DATA TO PROCESS Start Marker

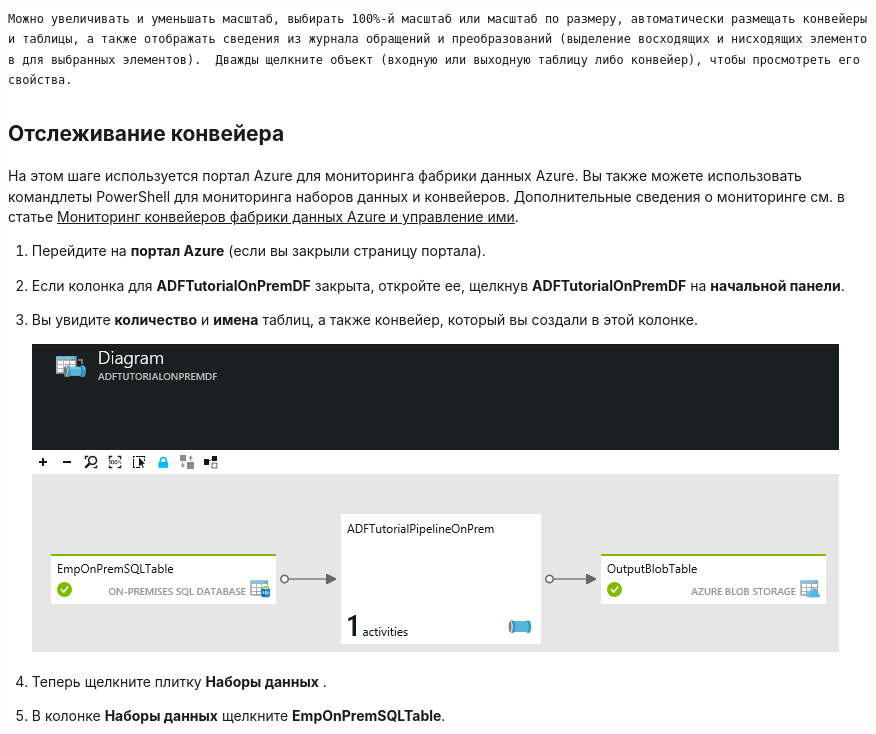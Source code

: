     Можно увеличивать и уменьшать масштаб, выбирать 100%-й масштаб или масштаб по размеру, автоматически размещать конвейеры и таблицы, а также отображать сведения из журнала обращений и преобразований (выделение восходящих и нисходящих элементов для выбранных элементов).  Дважды щелкните объект (входную или выходную таблицу либо конвейер), чтобы просмотреть его свойства. 

## <a name="monitor-pipeline"></a>Отслеживание конвейера
На этом шаге используется портал Azure для мониторинга фабрики данных Azure. Вы также можете использовать командлеты PowerShell для мониторинга наборов данных и конвейеров. Дополнительные сведения о мониторинге см. в статье [Мониторинг конвейеров фабрики данных Azure и управление ими](data-factory-monitor-manage-pipelines.md).

1. Перейдите на **портал Azure** (если вы закрыли страницу портала).
2. Если колонка для **ADFTutorialOnPremDF** закрыта, откройте ее, щелкнув **ADFTutorialOnPremDF** на **начальной панели**.
3. Вы увидите **количество** и **имена** таблиц, а также конвейер, который вы создали в этой колонке.
   
    ![Домашняя страница фабрики данных](./media/data-factory-move-data-between-onprem-and-cloud/OnPremDiagramView.png)
4. Теперь щелкните плитку **Наборы данных** .
5. В колонке **Наборы данных** щелкните **EmpOnPremSQLTable**.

DATA TO PROCESS End Marker

**EXERCISE DESCRIPTION:** Please print the lines above exactly, beginning at the first line of the entries and ending at the line holding "На этом шаге", and leave the pictures out.

**PROBLEM SOLUTION:**
Source code

:     Можно увеличивать и уменьшать масштаб, выбирать 100%-й масштаб или масштаб по размеру, автоматически размещать конвейеры и таблицы, а также отображать сведения из журнала обращений и преобразований (выделение восходящих и нисходящих элементов для выбранных элементов).  Дважды щелкните объект (входную или выходную таблицу либо конвейер), чтобы просмотреть его свойства. 

## <a name="monitor-pipeline"></a>Отслеживание конвейера
На этом шаге используется портал Azure для мониторинга фабрики данных Azure. Вы также можете использовать командлеты PowerShell для мониторинга наборов данных и конвейеров. Дополнительные сведения о мониторинге см. в статье [Мониторинг конвейеров фабрики данных Azure и управление ими](data-factory-monitor-manage-pipelines.md).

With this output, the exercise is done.